INSTRUCTIONS FOR THE TASK ->
Retype every entry precisely and keep each line whole.

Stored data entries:
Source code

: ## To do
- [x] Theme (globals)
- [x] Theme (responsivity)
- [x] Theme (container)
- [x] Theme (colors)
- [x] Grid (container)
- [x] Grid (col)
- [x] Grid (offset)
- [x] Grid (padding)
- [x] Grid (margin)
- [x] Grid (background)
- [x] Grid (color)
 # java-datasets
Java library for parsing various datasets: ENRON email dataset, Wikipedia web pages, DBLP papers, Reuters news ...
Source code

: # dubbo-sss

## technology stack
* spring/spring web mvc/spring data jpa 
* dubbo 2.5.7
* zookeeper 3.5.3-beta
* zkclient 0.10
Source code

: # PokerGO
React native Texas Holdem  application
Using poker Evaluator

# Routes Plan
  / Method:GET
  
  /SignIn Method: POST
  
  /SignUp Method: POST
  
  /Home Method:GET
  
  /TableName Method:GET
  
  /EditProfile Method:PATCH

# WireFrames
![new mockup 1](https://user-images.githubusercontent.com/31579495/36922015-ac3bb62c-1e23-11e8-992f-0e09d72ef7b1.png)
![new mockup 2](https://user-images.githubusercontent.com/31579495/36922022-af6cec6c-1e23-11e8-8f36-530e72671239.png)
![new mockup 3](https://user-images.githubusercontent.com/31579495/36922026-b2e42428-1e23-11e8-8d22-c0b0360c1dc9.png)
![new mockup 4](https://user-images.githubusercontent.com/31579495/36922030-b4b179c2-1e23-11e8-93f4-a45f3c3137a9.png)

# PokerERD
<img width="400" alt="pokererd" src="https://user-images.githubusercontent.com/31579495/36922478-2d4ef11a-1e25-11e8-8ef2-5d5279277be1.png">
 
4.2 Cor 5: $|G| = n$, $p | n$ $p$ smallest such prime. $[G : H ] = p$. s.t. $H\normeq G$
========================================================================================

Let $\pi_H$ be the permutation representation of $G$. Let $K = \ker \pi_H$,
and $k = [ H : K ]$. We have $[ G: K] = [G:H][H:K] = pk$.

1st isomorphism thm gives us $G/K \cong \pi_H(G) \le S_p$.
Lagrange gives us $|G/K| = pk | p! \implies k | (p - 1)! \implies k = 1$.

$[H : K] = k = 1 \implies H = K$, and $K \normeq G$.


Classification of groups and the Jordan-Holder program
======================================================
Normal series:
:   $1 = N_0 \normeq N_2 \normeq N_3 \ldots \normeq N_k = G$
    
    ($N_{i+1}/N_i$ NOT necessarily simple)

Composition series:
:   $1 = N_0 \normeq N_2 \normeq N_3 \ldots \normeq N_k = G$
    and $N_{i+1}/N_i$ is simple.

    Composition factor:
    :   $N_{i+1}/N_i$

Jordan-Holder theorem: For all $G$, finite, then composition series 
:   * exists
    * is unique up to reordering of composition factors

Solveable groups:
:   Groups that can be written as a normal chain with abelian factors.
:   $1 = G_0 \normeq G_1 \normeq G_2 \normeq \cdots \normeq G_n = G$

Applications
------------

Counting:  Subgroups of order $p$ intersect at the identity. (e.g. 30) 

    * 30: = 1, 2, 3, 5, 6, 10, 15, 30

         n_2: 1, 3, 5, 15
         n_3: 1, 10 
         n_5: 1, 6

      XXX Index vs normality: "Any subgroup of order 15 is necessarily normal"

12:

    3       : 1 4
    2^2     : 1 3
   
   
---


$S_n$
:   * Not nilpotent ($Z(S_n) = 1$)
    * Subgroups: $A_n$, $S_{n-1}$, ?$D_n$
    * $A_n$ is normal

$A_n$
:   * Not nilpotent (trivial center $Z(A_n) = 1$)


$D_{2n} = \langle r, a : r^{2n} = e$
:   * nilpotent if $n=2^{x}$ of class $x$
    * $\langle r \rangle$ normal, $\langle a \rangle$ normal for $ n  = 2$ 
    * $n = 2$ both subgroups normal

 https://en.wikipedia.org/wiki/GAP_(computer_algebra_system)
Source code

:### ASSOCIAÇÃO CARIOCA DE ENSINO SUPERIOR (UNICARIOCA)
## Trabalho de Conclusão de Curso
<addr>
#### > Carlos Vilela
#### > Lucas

OUTPUT BELOW ->
Source code

: ## To do
- [x] Theme (globals)
- [x] Theme (responsivity)
- [x] Theme (container)
- [x] Theme (colors)
- [x] Grid (container)
- [x] Grid (col)
- [x] Grid (offset)
- [x] Grid (padding)
- [x] Grid (margin)
- [x] Grid (background)
- [x] Grid (color)
 # java-datasets
Java library for parsing various datasets: ENRON email dataset, Wikipedia web pages, DBLP papers, Reuters news ...
Source code

: # dubbo-sss

## technology stack
* spring/spring web mvc/spring data jpa 
* dubbo 2.5.7
* zookeeper 3.5.3-beta
* zkclient 0.10
Source code

: # PokerGO
React native Texas Holdem  application
Using poker Evaluator

# Routes Plan
  / Method:GET
  
  /SignIn Method: POST
  
  /SignUp Method: POST
  
  /Home Method:GET
  
  /TableName Method:GET
  
  /EditProfile Method:PATCH

# WireFrames
![new mockup 1](https://user-images.githubusercontent.com/31579495/36922015-ac3bb62c-1e23-11e8-992f-0e09d72ef7b1.png)
![new mockup 2](https://user-images.githubusercontent.com/31579495/36922022-af6cec6c-1e23-11e8-8f36-530e72671239.png)
![new mockup 3](https://user-images.githubusercontent.com/31579495/36922026-b2e42428-1e23-11e8-8d22-c0b0360c1dc9.png)
![new mockup 4](https://user-images.githubusercontent.com/31579495/36922030-b4b179c2-1e23-11e8-93f4-a45f3c3137a9.png)

# PokerERD
<img width="400" alt="pokererd" src="https://user-images.githubusercontent.com/31579495/36922478-2d4ef11a-1e25-11e8-8ef2-5d5279277be1.png">
 
4.2 Cor 5: $|G| = n$, $p | n$ $p$ smallest such prime. $[G : H ] = p$. s.t. $H\normeq G$
========================================================================================

Let $\pi_H$ be the permutation representation of $G$. Let $K = \ker \pi_H$,
and $k = [ H : K ]$. We have $[ G: K] = [G:H][H:K] = pk$.

1st isomorphism thm gives us $G/K \cong \pi_H(G) \le S_p$.
Lagrange gives us $|G/K| = pk | p! \implies k | (p - 1)! \implies k = 1$.

$[H : K] = k = 1 \implies H = K$, and $K \normeq G$.


Classification of groups and the Jordan-Holder program
======================================================
Normal series:
:   $1 = N_0 \normeq N_2 \normeq N_3 \ldots \normeq N_k = G$
    
    ($N_{i+1}/N_i$ NOT necessarily simple)

Composition series:
:   $1 = N_0 \normeq N_2 \normeq N_3 \ldots \normeq N_k = G$
    and $N_{i+1}/N_i$ is simple.

    Composition factor:
    :   $N_{i+1}/N_i$

Jordan-Holder theorem: For all $G$, finite, then composition series 
:   * exists
    * is unique up to reordering of composition factors

Solveable groups:
:   Groups that can be written as a normal chain with abelian factors.
:   $1 = G_0 \normeq G_1 \normeq G_2 \normeq \cdots \normeq G_n = G$

Applications
------------

Counting:  Subgroups of order $p$ intersect at the identity. (e.g. 30) 

    * 30: = 1, 2, 3, 5, 6, 10, 15, 30

         n_2: 1, 3, 5, 15
         n_3: 1, 10 
         n_5: 1, 6

      XXX Index vs normality: "Any subgroup of order 15 is necessarily normal"

12:

    3       : 1 4
    2^2     : 1 3
   
   
---


$S_n$
:   * Not nilpotent ($Z(S_n) = 1$)
    * Subgroups: $A_n$, $S_{n-1}$, ?$D_n$
    * $A_n$ is normal

$A_n$
:   * Not nilpotent (trivial center $Z(A_n) = 1$)


$D_{2n} = \langle r, a : r^{2n} = e$
:   * nilpotent if $n=2^{x}$ of class $x$
    * $\langle r \rangle$ normal, $\langle a \rangle$ normal for $ n  = 2$ 
    * $n = 2$ both subgroups normal

 https://en.wikipedia.org/wiki/GAP_(computer_algebra_system)
Source code

:### ASSOCIAÇÃO CARIOCA DE ENSINO SUPERIOR (UNICARIOCA)
## Trabalho de Conclusão de Curso
<addr>
#### > Carlos Vilela
#### > Lucas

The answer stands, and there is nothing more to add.